Reading Comprehension with Commonsense Reasoning Dataset: ReCoRD is a multiple-choice QA task involving a news article and a question with a masked entity. The system must predict the masked entity from provided options. Evaluation involves calculating the max token-level F1 score and exact match.
Recognizing Textual Entailment: RTE datasets are from annual competitions on textual entailment. The data from several iterations of the competition is merged into a two-class classification task: entailment and not_entailment. The evaluation metric is accuracy.
Word-in-Context: WiC is a binary classification task involving sentence pairs and a polysemous word. The task is determining if the word has the same sense in both sentences. The evaluation metric used is accuracy.
Winograd Schema Challenge: The WSC is a task in coreference resolution that requires identifying the correct referent of a pronoun from a list of noun phrases in the sentence. The task necessitates the use of commonsense reasoning and is evaluated using accuracy.

Examples of each of the SuperGLUE subtasks (Source: Wang et al.)

Examples of each of the SuperGLUE subtasks (Source: Wang et al.)

In addition to the eight subtasks, two more "metrics" analyze the model at a broader scale.

Broad Coverage Diagnostics: This includes experts' diagnostic datasets to automatically test models against various linguistic, common sense, and worldly knowledge. Each sample in this dataset consists of a pair of sentences marked with a three-way entailment relation (entailment, neutral, or contradiction). The relationship between these sentences is further tagged with labels to identify the linguistic phenomena defining their connection. In SuperGLUE, the contradiction and neutral labels are collapsed into a single 'not_entailment' label. Predictions on this dataset, using the model used for the Recognizing Textual Entailment (RTE) task, are required for submissions. To gauge human performance, non-expert annotations are collected. The estimated human performance accuracy is 88%, with a [Matthew’s correlation coefficient](https://en.wikipedia.org/wiki/Phi_coefficient) (MCC) of 0.77.
Analyzing Gender Bias in Models: This analytical tool detects social biases in machine learning models. A diagnostic dataset, Winogender, has been included to measure gender bias in coreference resolution systems. Each sample in Winogender consists of a premise sentence with a male or female pronoun and a hypothesis offering a potential antecedent of the pronoun. Performance on Winogender is evaluated using accuracy and the gender parity score: the percentage of minimal pairs for which the predictions are the same. A perfect gender parity score can be easily obtained by guessing the same class for all examples; hence a high gender parity score is only significant if paired with high accuracy. Despite its limitations, such as lack of coverage for all forms of social bias or gender, Winogender provides a general understanding of how social biases evolve with model performance. Human performance is estimated to be an accuracy of 99.7% and a gender parity score of 0.99.

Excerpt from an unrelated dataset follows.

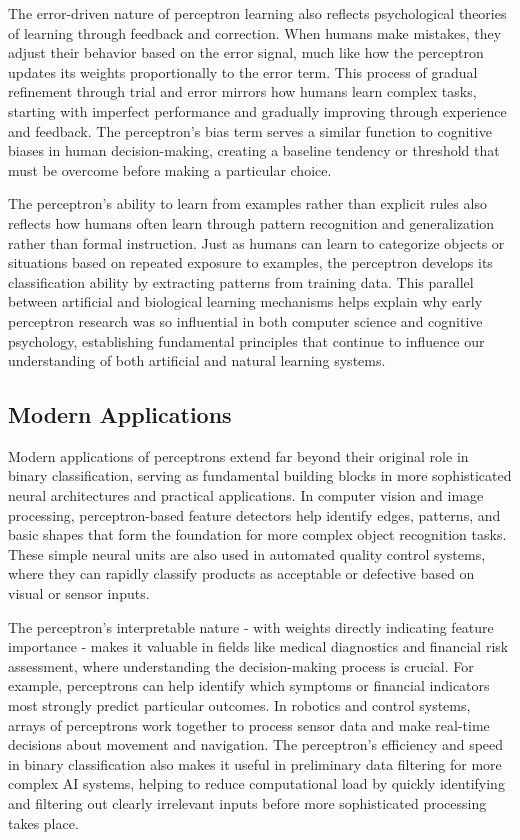 The error-driven nature of perceptron learning also reflects psychological theories of learning through feedback and correction. When humans make mistakes, they adjust their behavior based on the error signal, much like how the perceptron updates its weights proportionally to the error term. This process of gradual refinement through trial and error mirrors how humans learn complex tasks, starting with imperfect performance and gradually improving through experience and feedback. The perceptron's bias term serves a similar function to cognitive biases in human decision-making, creating a baseline tendency or threshold that must be overcome before making a particular choice.

The perceptron's ability to learn from examples rather than explicit rules also reflects how humans often learn through pattern recognition and generalization rather than formal instruction. Just as humans can learn to categorize objects or situations based on repeated exposure to examples, the perceptron develops its classification ability by extracting patterns from training data. This parallel between artificial and biological learning mechanisms helps explain why early perceptron research was so influential in both computer science and cognitive psychology, establishing fundamental principles that continue to influence our understanding of both artificial and natural learning systems.

\subsection{Modern Applications}
Modern applications of perceptrons extend far beyond their original role in binary classification, serving as fundamental building blocks in more sophisticated neural architectures and practical applications. In computer vision and image processing, perceptron-based feature detectors help identify edges, patterns, and basic shapes that form the foundation for more complex object recognition tasks. These simple neural units are also used in automated quality control systems, where they can rapidly classify products as acceptable or defective based on visual or sensor inputs.

The perceptron's interpretable nature - with weights directly indicating feature importance - makes it valuable in fields like medical diagnostics and financial risk assessment, where understanding the decision-making process is crucial. For example, perceptrons can help identify which symptoms or financial indicators most strongly predict particular outcomes. In robotics and control systems, arrays of perceptrons work together to process sensor data and make real-time decisions about movement and navigation. The perceptron's efficiency and speed in binary classification also makes it useful in preliminary data filtering for more complex AI systems, helping to reduce computational load by quickly identifying and filtering out clearly irrelevant inputs before more sophisticated processing takes place.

The final SuperGLUE benchmark score is computed as the simple average across all tasks.

Closing Remarks

Unlike the HuggingFace leaderboard for LLMs, the leaderboard for SuperGLUE is populated mainly by models developed by smaller research labs rather than well-known close-sourced models such as Claude and GPT.

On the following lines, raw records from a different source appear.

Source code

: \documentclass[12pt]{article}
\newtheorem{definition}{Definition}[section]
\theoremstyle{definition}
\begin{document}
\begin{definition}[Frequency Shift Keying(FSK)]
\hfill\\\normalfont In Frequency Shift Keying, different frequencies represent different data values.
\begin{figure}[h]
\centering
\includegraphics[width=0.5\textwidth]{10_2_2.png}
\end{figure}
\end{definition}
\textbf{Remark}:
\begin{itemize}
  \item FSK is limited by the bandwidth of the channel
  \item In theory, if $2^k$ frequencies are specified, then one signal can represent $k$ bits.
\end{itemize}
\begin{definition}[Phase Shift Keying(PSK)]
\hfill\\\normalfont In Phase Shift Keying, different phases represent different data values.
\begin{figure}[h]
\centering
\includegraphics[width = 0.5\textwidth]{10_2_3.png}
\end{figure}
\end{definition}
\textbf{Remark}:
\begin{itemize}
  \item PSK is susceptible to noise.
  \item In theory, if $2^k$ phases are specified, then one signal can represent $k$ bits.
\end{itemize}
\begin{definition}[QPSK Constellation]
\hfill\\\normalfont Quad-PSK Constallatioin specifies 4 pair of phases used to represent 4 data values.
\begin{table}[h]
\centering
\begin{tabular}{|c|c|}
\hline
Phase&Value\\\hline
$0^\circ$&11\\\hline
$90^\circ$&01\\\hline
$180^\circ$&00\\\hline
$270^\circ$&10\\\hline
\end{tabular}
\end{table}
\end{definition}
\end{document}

Instead of different single models, there tend to be submissions that include variations of already well-known models such as GPT, BERT, and RoBERTa.

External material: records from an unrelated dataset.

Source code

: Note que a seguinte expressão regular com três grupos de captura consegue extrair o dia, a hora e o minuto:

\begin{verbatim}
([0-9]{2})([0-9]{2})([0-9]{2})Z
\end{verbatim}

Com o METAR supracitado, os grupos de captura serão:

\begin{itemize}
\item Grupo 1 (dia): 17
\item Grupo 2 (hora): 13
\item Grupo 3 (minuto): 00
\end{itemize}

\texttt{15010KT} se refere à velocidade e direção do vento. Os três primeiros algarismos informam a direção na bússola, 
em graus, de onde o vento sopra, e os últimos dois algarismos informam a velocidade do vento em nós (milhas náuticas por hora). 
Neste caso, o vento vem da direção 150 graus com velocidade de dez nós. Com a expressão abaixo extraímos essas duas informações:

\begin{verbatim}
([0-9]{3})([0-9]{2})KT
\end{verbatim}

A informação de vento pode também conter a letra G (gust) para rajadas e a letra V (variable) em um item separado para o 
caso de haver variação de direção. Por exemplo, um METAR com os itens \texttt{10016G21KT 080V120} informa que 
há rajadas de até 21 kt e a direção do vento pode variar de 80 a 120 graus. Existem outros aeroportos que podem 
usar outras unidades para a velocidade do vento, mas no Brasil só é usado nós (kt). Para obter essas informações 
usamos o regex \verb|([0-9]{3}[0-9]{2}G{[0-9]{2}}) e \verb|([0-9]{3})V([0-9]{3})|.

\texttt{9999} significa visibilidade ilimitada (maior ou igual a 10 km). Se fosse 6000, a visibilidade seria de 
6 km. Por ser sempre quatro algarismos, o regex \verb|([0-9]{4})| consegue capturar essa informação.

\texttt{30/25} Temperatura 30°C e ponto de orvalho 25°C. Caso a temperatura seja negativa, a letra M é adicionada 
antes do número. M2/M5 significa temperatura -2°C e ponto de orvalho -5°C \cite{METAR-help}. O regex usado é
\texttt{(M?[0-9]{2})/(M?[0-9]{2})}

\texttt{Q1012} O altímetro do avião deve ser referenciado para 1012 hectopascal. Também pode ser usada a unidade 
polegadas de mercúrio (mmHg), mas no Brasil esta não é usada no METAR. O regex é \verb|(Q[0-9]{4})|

As we progress, we anticipate new models will be evaluated on SuperGLUE, although it will not stand up to the frequent updates of the HuggingFace leaderboards. But the contributions of the benchmark ensure LLMs' evolving capabilities are thoroughly and justly tested. Ultimately, the goal remains not just to build models that can excel on a language understanding benchmark but to ensure minimal bias and unfairness.